Da redação

Festas juninas e julinas exigem atenção redobrada para prevenir queimaduras 

As comemorações de São João e São Pedro, marcadas por fogueiras, fogos de artifício e alimentos quentes, exigem atenção redobrada das famílias para evitar acidentes com crianças e adolescentes. O alerta é da Sociedade Brasileira de Pediatria (SBP), que destaca a maior exposição a fontes de calor durante as festas juninas e julinas e pede cuidados para reduzir o número de queimaduras.
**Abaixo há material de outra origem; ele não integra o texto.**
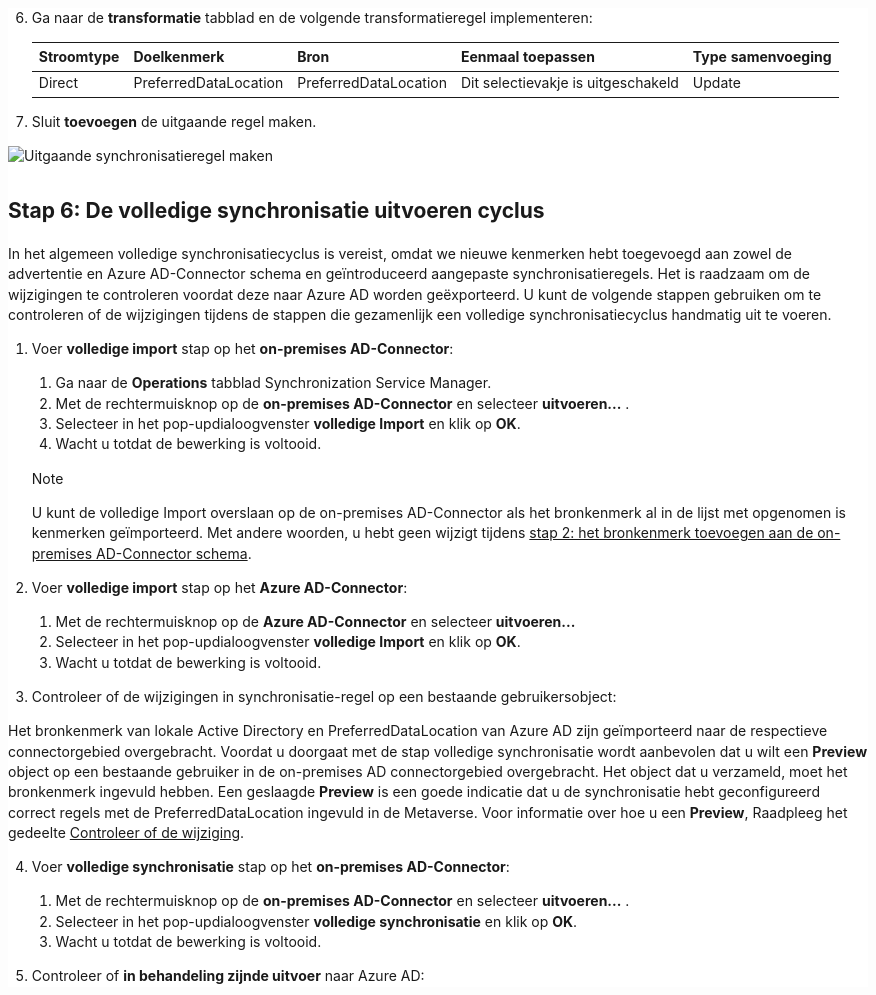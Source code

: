 6. Ga naar de **transformatie** tabblad en de volgende transformatieregel implementeren:

    | Stroomtype | Doelkenmerk | Bron | Eenmaal toepassen | Type samenvoeging |
    | --- | --- | --- | --- | --- |
    | Direct | PreferredDataLocation | PreferredDataLocation | Dit selectievakje is uitgeschakeld | Update |

7. Sluit **toevoegen** de uitgaande regel maken.

![Uitgaande synchronisatieregel maken](./media/active-directory-aadconnectsync-feature-preferreddatalocation/preferreddatalocation-step5.png)

## <a name="step-6-run-full-synchronization-cycle"></a>Stap 6: De volledige synchronisatie uitvoeren cyclus
In het algemeen volledige synchronisatiecyclus is vereist, omdat we nieuwe kenmerken hebt toegevoegd aan zowel de advertentie en Azure AD-Connector schema en geïntroduceerd aangepaste synchronisatieregels. Het is raadzaam om de wijzigingen te controleren voordat deze naar Azure AD worden geëxporteerd. U kunt de volgende stappen gebruiken om te controleren of de wijzigingen tijdens de stappen die gezamenlijk een volledige synchronisatiecyclus handmatig uit te voeren.

1. Voer **volledige import** stap op het **on-premises AD-Connector**:

   1. Ga naar de **Operations** tabblad Synchronization Service Manager.
   2. Met de rechtermuisknop op de **on-premises AD-Connector** en selecteer **uitvoeren...** .
   3. Selecteer in het pop-updialoogvenster **volledige Import** en klik op **OK**.
   4. Wacht u totdat de bewerking is voltooid.

    > [!NOTE]
    > U kunt de volledige Import overslaan op de on-premises AD-Connector als het bronkenmerk al in de lijst met opgenomen is kenmerken geïmporteerd. Met andere woorden, u hebt geen wijzigt tijdens [stap 2: het bronkenmerk toevoegen aan de on-premises AD-Connector schema](#step-2-add-the-source-attribute-to-the-on-premises-adds-connector-schema).

2. Voer **volledige import** stap op het **Azure AD-Connector**:

   1. Met de rechtermuisknop op de **Azure AD-Connector** en selecteer **uitvoeren...**
   2. Selecteer in het pop-updialoogvenster **volledige Import** en klik op **OK**.
   3. Wacht u totdat de bewerking is voltooid.

3. Controleer of de wijzigingen in synchronisatie-regel op een bestaande gebruikersobject:

Het bronkenmerk van lokale Active Directory en PreferredDataLocation van Azure AD zijn geïmporteerd naar de respectieve connectorgebied overgebracht. Voordat u doorgaat met de stap volledige synchronisatie wordt aanbevolen dat u wilt een **Preview** object op een bestaande gebruiker in de on-premises AD connectorgebied overgebracht. Het object dat u verzameld, moet het bronkenmerk ingevuld hebben. Een geslaagde **Preview** is een goede indicatie dat u de synchronisatie hebt geconfigureerd correct regels met de PreferredDataLocation ingevuld in de Metaverse. Voor informatie over hoe u een **Preview**, Raadpleeg het gedeelte [Controleer of de wijziging](active-directory-aadconnectsync-change-the-configuration.md#verify-the-change).

4. Voer **volledige synchronisatie** stap op het **on-premises AD-Connector**:

   1. Met de rechtermuisknop op de **on-premises AD-Connector** en selecteer **uitvoeren...** .
   2. Selecteer in het pop-updialoogvenster **volledige synchronisatie** en klik op **OK**.
   3. Wacht u totdat de bewerking is voltooid.

5. Controleer of **in behandeling zijnde uitvoer** naar Azure AD:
Segundo a Agência Brasil, dados levantados pela entidade mostram que, entre 2024 e 2025, o Sistema Único de Saúde (SUS) registrou 13,8 mil internações de crianças e adolescentes por queimaduras e outros acidentes térmicos graves. Foram 6.965 hospitalizações em 2024 e outras 6.855 no ano passado, o equivalente a quase 20 internações por dia.

Crianças pequenas são as mais afetadas

Segundo a SBP, crianças com menos de cinco anos responderam por 53,8% das internações pediátricas registradas no período. Entre os pacientes hospitalizados, 20% tinham entre cinco e nove anos, enquanto os grupos de 10 a 14 anos e de 15 a 19 anos representaram, respectivamente, 13% e 12% dos casos.

O presidente da entidade, Edson Liberal, afirmou que a maioria das queimaduras pode ser evitada com medidas simples de prevenção e vigilância dos responsáveis. A recomendação é que crianças não manuseiem fogos de artifício, fósforos, isqueiros ou qualquer objeto relacionado a fogo e explosões, permanecendo sempre afastadas de fontes de calor.

A pesquisa também indica que grande parte das internações está associada ao contato com líquidos e substâncias quentes, geralmente em ambientes domésticos e durante o preparo de alimentos. Também foram registrados acidentes relacionados à exposição à fumaça, às chamas, à corrente elétrica, a temperaturas extremas e a outros agentes capazes de provocar queimaduras graves.

Para a SBP, a curiosidade natural das crianças contribui para a ocorrência desses acidentes, já que os menores ainda não conseguem identificar situações de risco. Objetos que produzem calor, luz ou movimento despertam interesse e podem levar a acidentes, sobretudo porque a pele infantil é mais delicada e vulnerável, aumentando o risco de lesões profundas, sequelas e longos períodos de recuperação.